We booked Grand Hotel Piazza Borsa through and Hotel Condor through Qantas Hotels

Both oozed Italian charm. The perfect blend of historic and modern Italy.


We had pre-planned to hire a car and drive from one side of Sicily to the other. Being a small Island, it only takes a few hours to get from Palermo to Taormina. 

We hired our car through Europe Car Rentals which allowed us to pickup the car in Palermo and then drop it off before flying out, at the airport, in Catania. 

We did a bit of research before arriving in Sicily but made the final plan for our road trip across the island, the day before. While it doesn’t take long to get from one side to the other, there is a lot to Sicily, which can’t be seen in a day. 

One of the reasons for hiring the car was to stop and explore cute coastal fishing villages along the way. The South of Sicily has so much to offer but unfortunately we didn’t have time to adventure that way during this trip. We would make a call on which ones to stop at, as we were arriving or driving past the turn-offs on the highway.

Each offered something different; a historic land piece which was once a separate island and now joined the mainland, beautiful fresh fruit and veg’ markets, or a simple pastry and coffee atop a cliff.

If you don’t want to hire a car, there is a bus which will take you from Palermo to Taormina. Although based on all accounts from friends who have done this, it cut’s right through the middle of the island so there isn’t much to see in the way of coastal towns or excitement in general. So we would definitely recommend the car hire option, even if you plan on being stationary in one town and driving out on daily trips.
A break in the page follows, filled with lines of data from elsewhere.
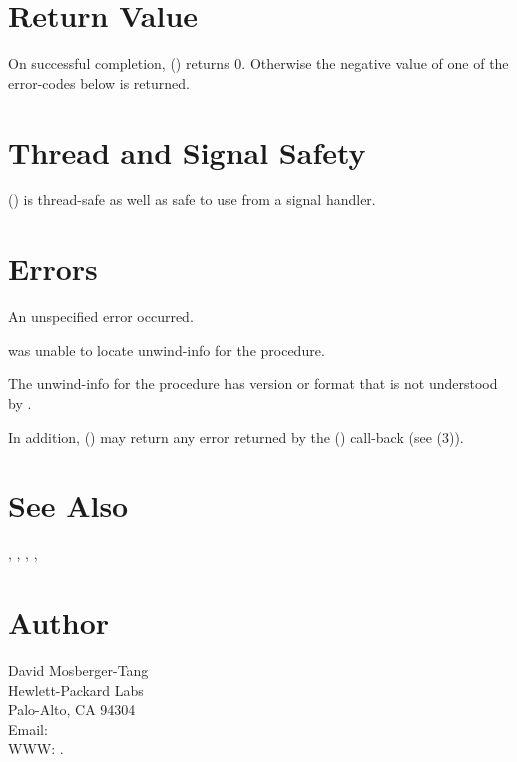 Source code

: \documentclass{article}
\begin{document}
\section{Return Value}

On successful completion, ()
returns 0.  Otherwise the negative value of one of the error-codes
below is returned.

\section{Thread and Signal Safety}

() is thread-safe as well as safe to use
from a signal handler.

\section{Errors}

\begin{Description}
\item[\Const{UNW\_EUNSPEC}] An unspecified error occurred.
\item[\Const{UNW\_ENOINFO}]  was unable to locate
  unwind-info for the procedure.
\item[\Const{UNW\_EBADVERSION}] The unwind-info for the procedure has
  version or format that is not understood by .
\end{Description}
In addition, () may return any error
returned by the () call-back (see
(3)).

\section{See Also}

,
,
,
,

\section{Author}

\noindent
David Mosberger-Tang\\
Hewlett-Packard Labs\\
Palo-Alto, CA 94304\\
Email: \\
WWW: .
\LatexManEnd
\end{document}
Other well known spots in Sicily include Catania, Syracuse which has an island attached to the mainland named Island of Ortigia or if you have time there is an island, Favignana, off the Western Coast of Sicily which is a part of the Egadi Islands. There isn’t a destination on Sicily which doesn’t have a historical landmark, so no matter where you go, you’ll come across something. 

The Joneses Rating


As an Italian Island that is still very raw and not over-developed for tourism like other major Italian cities, the prices remain very reasonable and often surprisingly cheap.

Palermo is far less visited than Taormina and reflected this in their prices of accommodation, food and experiences.

Even in the most expensive of places, we found, to eat and drink at, they were great prices.


There’s still so much of Sicily that we would love to explore. We would love to see what Palermo is like now, after a few years and increase in tourism. We’d also love to revisit our favourite bars and restaurants [just thinking about the cocktails at Bocum is making us check the time to see if it’s happy-hour yet]. 

The islands off the coastlines, the entire South of Sicily. There is so much we couldn’t fit within our short five day visit that look incredible and places we hope to someday get back to and experience. 


The driving. Look. We’re not saying all Italians are crazy on the roads but. All Italians are crazy on the roads.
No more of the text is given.